**Extracted information:**
···
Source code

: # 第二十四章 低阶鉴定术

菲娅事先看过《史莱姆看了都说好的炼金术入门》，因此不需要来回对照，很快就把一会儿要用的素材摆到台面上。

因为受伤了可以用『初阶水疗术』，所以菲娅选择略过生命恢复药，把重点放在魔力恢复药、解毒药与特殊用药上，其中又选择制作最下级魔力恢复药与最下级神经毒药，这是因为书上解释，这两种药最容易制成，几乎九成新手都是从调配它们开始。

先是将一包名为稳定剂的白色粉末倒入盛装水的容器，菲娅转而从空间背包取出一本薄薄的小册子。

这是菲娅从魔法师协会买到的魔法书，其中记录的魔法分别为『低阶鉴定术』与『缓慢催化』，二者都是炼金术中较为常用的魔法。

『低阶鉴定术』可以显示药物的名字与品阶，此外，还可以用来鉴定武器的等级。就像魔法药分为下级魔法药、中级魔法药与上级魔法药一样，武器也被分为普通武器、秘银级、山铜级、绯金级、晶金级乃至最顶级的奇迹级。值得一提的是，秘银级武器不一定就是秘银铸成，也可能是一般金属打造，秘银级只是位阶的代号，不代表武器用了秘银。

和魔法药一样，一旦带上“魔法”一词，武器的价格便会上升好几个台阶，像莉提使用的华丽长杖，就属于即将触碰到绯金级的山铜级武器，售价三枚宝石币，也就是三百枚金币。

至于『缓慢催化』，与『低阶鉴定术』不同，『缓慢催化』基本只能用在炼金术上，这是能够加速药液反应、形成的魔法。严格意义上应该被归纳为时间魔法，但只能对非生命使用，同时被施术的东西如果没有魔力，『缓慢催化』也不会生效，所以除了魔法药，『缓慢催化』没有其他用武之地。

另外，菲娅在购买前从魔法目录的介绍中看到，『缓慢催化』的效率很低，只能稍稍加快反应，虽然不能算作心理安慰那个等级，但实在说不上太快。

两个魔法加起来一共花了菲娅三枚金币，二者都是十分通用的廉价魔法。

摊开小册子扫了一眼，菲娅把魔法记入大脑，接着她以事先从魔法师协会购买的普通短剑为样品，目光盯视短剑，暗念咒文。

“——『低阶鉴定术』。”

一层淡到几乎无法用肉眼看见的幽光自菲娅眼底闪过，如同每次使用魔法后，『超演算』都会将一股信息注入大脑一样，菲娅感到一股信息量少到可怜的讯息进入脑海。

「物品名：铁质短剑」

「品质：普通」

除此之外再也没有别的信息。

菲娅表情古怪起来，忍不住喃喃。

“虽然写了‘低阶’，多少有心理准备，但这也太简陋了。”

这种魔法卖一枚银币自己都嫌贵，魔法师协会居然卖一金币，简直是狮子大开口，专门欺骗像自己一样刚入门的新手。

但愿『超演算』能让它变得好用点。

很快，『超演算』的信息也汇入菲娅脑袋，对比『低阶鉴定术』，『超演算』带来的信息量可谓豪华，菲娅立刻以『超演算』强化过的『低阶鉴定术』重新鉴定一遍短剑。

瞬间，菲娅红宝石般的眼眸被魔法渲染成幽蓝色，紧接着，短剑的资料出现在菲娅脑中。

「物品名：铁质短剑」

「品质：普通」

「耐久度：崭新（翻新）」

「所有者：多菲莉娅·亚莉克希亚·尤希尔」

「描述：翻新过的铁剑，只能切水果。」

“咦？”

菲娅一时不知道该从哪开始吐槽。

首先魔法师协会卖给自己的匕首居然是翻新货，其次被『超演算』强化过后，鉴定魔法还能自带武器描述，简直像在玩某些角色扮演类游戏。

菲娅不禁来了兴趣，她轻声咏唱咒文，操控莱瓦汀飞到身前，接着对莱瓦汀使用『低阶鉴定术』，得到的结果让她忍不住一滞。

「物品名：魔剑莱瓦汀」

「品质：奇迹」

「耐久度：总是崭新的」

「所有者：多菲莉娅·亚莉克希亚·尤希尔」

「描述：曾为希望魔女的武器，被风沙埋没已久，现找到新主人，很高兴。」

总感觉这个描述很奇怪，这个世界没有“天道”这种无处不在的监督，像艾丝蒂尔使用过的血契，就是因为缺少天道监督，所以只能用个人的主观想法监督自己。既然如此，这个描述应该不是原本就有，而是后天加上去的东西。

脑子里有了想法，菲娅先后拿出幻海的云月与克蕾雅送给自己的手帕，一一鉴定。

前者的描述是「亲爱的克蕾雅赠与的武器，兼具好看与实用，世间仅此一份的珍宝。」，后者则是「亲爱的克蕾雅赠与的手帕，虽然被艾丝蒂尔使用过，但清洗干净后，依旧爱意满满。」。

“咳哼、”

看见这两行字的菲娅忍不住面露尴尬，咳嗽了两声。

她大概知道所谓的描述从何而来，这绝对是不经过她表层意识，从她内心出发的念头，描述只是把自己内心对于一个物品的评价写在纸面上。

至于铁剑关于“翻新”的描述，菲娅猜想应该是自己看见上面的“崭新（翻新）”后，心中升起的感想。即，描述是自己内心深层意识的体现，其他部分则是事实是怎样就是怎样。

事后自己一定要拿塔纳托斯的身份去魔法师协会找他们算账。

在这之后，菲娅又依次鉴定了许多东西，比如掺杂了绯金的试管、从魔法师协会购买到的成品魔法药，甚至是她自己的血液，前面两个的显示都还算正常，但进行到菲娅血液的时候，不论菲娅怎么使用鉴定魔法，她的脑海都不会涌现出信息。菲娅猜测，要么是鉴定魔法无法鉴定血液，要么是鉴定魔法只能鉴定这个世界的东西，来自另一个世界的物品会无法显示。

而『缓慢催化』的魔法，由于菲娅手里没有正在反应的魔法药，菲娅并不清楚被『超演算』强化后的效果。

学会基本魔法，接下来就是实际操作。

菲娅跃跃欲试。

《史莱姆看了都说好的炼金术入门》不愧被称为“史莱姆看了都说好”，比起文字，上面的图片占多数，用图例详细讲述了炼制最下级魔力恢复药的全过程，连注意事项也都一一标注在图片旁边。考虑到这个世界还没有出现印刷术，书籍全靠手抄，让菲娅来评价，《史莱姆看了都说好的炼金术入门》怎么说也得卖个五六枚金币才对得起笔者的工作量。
···
**Exercise instructions:**
Above are the records; retype them all without a single difference.

**Your response:**
Source code

: # 第二十四章 低阶鉴定术

菲娅事先看过《史莱姆看了都说好的炼金术入门》，因此不需要来回对照，很快就把一会儿要用的素材摆到台面上。

因为受伤了可以用『初阶水疗术』，所以菲娅选择略过生命恢复药，把重点放在魔力恢复药、解毒药与特殊用药上，其中又选择制作最下级魔力恢复药与最下级神经毒药，这是因为书上解释，这两种药最容易制成，几乎九成新手都是从调配它们开始。

先是将一包名为稳定剂的白色粉末倒入盛装水的容器，菲娅转而从空间背包取出一本薄薄的小册子。

这是菲娅从魔法师协会买到的魔法书，其中记录的魔法分别为『低阶鉴定术』与『缓慢催化』，二者都是炼金术中较为常用的魔法。

『低阶鉴定术』可以显示药物的名字与品阶，此外，还可以用来鉴定武器的等级。就像魔法药分为下级魔法药、中级魔法药与上级魔法药一样，武器也被分为普通武器、秘银级、山铜级、绯金级、晶金级乃至最顶级的奇迹级。值得一提的是，秘银级武器不一定就是秘银铸成，也可能是一般金属打造，秘银级只是位阶的代号，不代表武器用了秘银。

和魔法药一样，一旦带上“魔法”一词，武器的价格便会上升好几个台阶，像莉提使用的华丽长杖，就属于即将触碰到绯金级的山铜级武器，售价三枚宝石币，也就是三百枚金币。

至于『缓慢催化』，与『低阶鉴定术』不同，『缓慢催化』基本只能用在炼金术上，这是能够加速药液反应、形成的魔法。严格意义上应该被归纳为时间魔法，但只能对非生命使用，同时被施术的东西如果没有魔力，『缓慢催化』也不会生效，所以除了魔法药，『缓慢催化』没有其他用武之地。

另外，菲娅在购买前从魔法目录的介绍中看到，『缓慢催化』的效率很低，只能稍稍加快反应，虽然不能算作心理安慰那个等级，但实在说不上太快。

两个魔法加起来一共花了菲娅三枚金币，二者都是十分通用的廉价魔法。

摊开小册子扫了一眼，菲娅把魔法记入大脑，接着她以事先从魔法师协会购买的普通短剑为样品，目光盯视短剑，暗念咒文。

“——『低阶鉴定术』。”

一层淡到几乎无法用肉眼看见的幽光自菲娅眼底闪过，如同每次使用魔法后，『超演算』都会将一股信息注入大脑一样，菲娅感到一股信息量少到可怜的讯息进入脑海。

「物品名：铁质短剑」

「品质：普通」

除此之外再也没有别的信息。

菲娅表情古怪起来，忍不住喃喃。

“虽然写了‘低阶’，多少有心理准备，但这也太简陋了。”

这种魔法卖一枚银币自己都嫌贵，魔法师协会居然卖一金币，简直是狮子大开口，专门欺骗像自己一样刚入门的新手。

但愿『超演算』能让它变得好用点。

很快，『超演算』的信息也汇入菲娅脑袋，对比『低阶鉴定术』，『超演算』带来的信息量可谓豪华，菲娅立刻以『超演算』强化过的『低阶鉴定术』重新鉴定一遍短剑。

瞬间，菲娅红宝石般的眼眸被魔法渲染成幽蓝色，紧接着，短剑的资料出现在菲娅脑中。

「物品名：铁质短剑」

「品质：普通」

「耐久度：崭新（翻新）」

「所有者：多菲莉娅·亚莉克希亚·尤希尔」

「描述：翻新过的铁剑，只能切水果。」

“咦？”

菲娅一时不知道该从哪开始吐槽。

首先魔法师协会卖给自己的匕首居然是翻新货，其次被『超演算』强化过后，鉴定魔法还能自带武器描述，简直像在玩某些角色扮演类游戏。

菲娅不禁来了兴趣，她轻声咏唱咒文，操控莱瓦汀飞到身前，接着对莱瓦汀使用『低阶鉴定术』，得到的结果让她忍不住一滞。

「物品名：魔剑莱瓦汀」

「品质：奇迹」

「耐久度：总是崭新的」

「所有者：多菲莉娅·亚莉克希亚·尤希尔」

「描述：曾为希望魔女的武器，被风沙埋没已久，现找到新主人，很高兴。」

总感觉这个描述很奇怪，这个世界没有“天道”这种无处不在的监督，像艾丝蒂尔使用过的血契，就是因为缺少天道监督，所以只能用个人的主观想法监督自己。既然如此，这个描述应该不是原本就有，而是后天加上去的东西。

脑子里有了想法，菲娅先后拿出幻海的云月与克蕾雅送给自己的手帕，一一鉴定。

前者的描述是「亲爱的克蕾雅赠与的武器，兼具好看与实用，世间仅此一份的珍宝。」，后者则是「亲爱的克蕾雅赠与的手帕，虽然被艾丝蒂尔使用过，但清洗干净后，依旧爱意满满。」。

“咳哼、”

看见这两行字的菲娅忍不住面露尴尬，咳嗽了两声。

她大概知道所谓的描述从何而来，这绝对是不经过她表层意识，从她内心出发的念头，描述只是把自己内心对于一个物品的评价写在纸面上。

至于铁剑关于“翻新”的描述，菲娅猜想应该是自己看见上面的“崭新（翻新）”后，心中升起的感想。即，描述是自己内心深层意识的体现，其他部分则是事实是怎样就是怎样。

事后自己一定要拿塔纳托斯的身份去魔法师协会找他们算账。

在这之后，菲娅又依次鉴定了许多东西，比如掺杂了绯金的试管、从魔法师协会购买到的成品魔法药，甚至是她自己的血液，前面两个的显示都还算正常，但进行到菲娅血液的时候，不论菲娅怎么使用鉴定魔法，她的脑海都不会涌现出信息。菲娅猜测，要么是鉴定魔法无法鉴定血液，要么是鉴定魔法只能鉴定这个世界的东西，来自另一个世界的物品会无法显示。

而『缓慢催化』的魔法，由于菲娅手里没有正在反应的魔法药，菲娅并不清楚被『超演算』强化后的效果。

学会基本魔法，接下来就是实际操作。

菲娅跃跃欲试。

《史莱姆看了都说好的炼金术入门》不愧被称为“史莱姆看了都说好”，比起文字，上面的图片占多数，用图例详细讲述了炼制最下级魔力恢复药的全过程，连注意事项也都一一标注在图片旁边。考虑到这个世界还没有出现印刷术，书籍全靠手抄，让菲娅来评价，《史莱姆看了都说好的炼金术入门》怎么说也得卖个五六枚金币才对得起笔者的工作量。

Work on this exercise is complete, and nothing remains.